The subject matter which is regarded as the invention is particularly pointed out and distinctly claimed in the claims at the conclusion of the specification. The foregoing and other objects, features, and advantages of the invention are apparent from the following detailed description taken in conjunction with the accompanying drawings in which:
FIG. 1 illustrates one example of a processing unit in accordance with an embodiment of the invention.
FIG. 2 illustrates one example of an algorithm template for a transaction annotator in accordance with an embodiment of the invention.
FIG. 3 illustrates one example of an algorithm to identify transactional objects in accordance with an embodiment of the invention.
FIG. 4 illustrates one example of an algorithm to identify transactional actions in accordance with an embodiment of the invention.
FIG. 5 illustrates one example of simplified patterns of regular expressions and gazetteers for download transactions in accordance with an embodiment of the invention.
FIG. 6 illustrates one example of simplified patterns of regular expressions and gazetteers for form entry transactions in accordance with an embodiment of the invention.
FIGS. 7 through 10 illustrate enhancement in transactional query performance in accordance with embodiments of the invention.
FIG. 11 illustrates an exemplary flowchart of method to perform transactional queries in accordance with embodiments of the invention.

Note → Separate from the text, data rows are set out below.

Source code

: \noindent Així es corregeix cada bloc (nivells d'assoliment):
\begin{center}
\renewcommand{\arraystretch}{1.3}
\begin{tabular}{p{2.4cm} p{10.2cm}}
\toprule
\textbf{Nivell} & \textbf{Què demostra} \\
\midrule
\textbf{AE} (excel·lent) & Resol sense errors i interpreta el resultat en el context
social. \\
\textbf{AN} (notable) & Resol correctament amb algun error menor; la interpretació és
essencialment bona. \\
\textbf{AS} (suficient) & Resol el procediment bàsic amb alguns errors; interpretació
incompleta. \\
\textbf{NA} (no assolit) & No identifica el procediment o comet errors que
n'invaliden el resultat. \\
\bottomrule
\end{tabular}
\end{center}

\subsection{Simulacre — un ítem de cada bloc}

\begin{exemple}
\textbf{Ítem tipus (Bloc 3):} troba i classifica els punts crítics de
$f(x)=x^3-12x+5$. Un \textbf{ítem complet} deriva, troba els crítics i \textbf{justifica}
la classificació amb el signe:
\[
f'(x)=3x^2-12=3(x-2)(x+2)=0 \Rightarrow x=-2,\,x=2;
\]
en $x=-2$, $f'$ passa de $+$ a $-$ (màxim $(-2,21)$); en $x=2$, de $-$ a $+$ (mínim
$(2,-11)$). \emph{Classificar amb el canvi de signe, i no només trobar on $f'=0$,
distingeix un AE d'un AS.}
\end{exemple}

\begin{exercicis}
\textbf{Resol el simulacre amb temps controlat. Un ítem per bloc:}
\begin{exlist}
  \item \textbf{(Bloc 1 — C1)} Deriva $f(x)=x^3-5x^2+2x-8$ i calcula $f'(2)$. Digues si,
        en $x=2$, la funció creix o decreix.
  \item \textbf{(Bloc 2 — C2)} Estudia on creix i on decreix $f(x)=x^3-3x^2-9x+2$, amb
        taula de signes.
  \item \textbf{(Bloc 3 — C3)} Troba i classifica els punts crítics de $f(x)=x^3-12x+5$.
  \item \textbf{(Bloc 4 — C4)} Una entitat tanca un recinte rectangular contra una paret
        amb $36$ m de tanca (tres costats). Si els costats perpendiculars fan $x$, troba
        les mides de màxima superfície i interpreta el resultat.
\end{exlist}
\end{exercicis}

- DETAILED DESCRIPTION OF THE INVENTION
The detailed description explains the preferred embodiments of the invention, together with advantages and features, by way of example with reference to the drawings.
An embodiment of the invention will identify a set of web pages that contain transactional content, thereby allowing only such pages to be returned in response to a user-designated transactional search query. In an embodiment of the invention, information can be identified regarding the nature of the transaction supported by the page, and terms that are associated with the transaction.
Traditional information retrieval (IR) includes a preparatory phase, during which documents are inserted into a collection, and indices are created or updated. Traditional IR also includes an operational phase, during which search queries are efficiently evaluated. In an embodiment of the invention, additional work is performed in the preparatory phase for transactional queries. Specifically, web pages that are likely to be relevant to transactional queries are identified and annotated with the set of transactions and transactional features, such as the web page title, name of the software program to be downloaded, links to downloadable software, or other information on the web page, for example. Such web pages shall also be referred to herein as transactional pages. The set of all transactional pages is a subset of the complete document, or web page, collection. These transactional pages can then be processed in different ways (as will be described further below) to create a transactional collection for search by a user.
The recognition of transactional pages is performed by a transactional annotator, configured to identify all transactions supported by a given web page. In an embodiment, a templatized procedure, that is, a procedure that utilizes templates, is configured to increase the precision of the transactional annotator to identify web pages that act as gateways to forms and applications.
In an embodiment, the transactional annotator serves two purposes: First, to classify each web-page as being either transactional or not; and Second, to return those specific sections that support the transactions. As used herein, the term transactional feature shall represent those sections of the web page that support transactions. In an embodiment, a highly optimized, purpose-designed, rule-based classifier is used to provide the relevant portions of the web page. In an exemplary embodiment, the transaction annotator will focus on two common classes of transactions: software downloads (SD) and form-entry (FE).
Turning now to the drawings in greater detail, it will be seen that FIG. 1 depicts an embodiment of an exemplary processing unit 99 in data communication with a program storage device 10. The processing unit 99 may be in data communication with input devices, such as a mouse 20 and a keyboard 30, for example, and an output device, such as a display screen 40. An additional program storage device 11 may be located within a server 50 in signal communication with the processing unit 99 via a network 60 or wireless communication. In an embodiment, the processing unit 99 is utilized to perform a user-designated transactional search of web pages that have been classified and stored on the server 50.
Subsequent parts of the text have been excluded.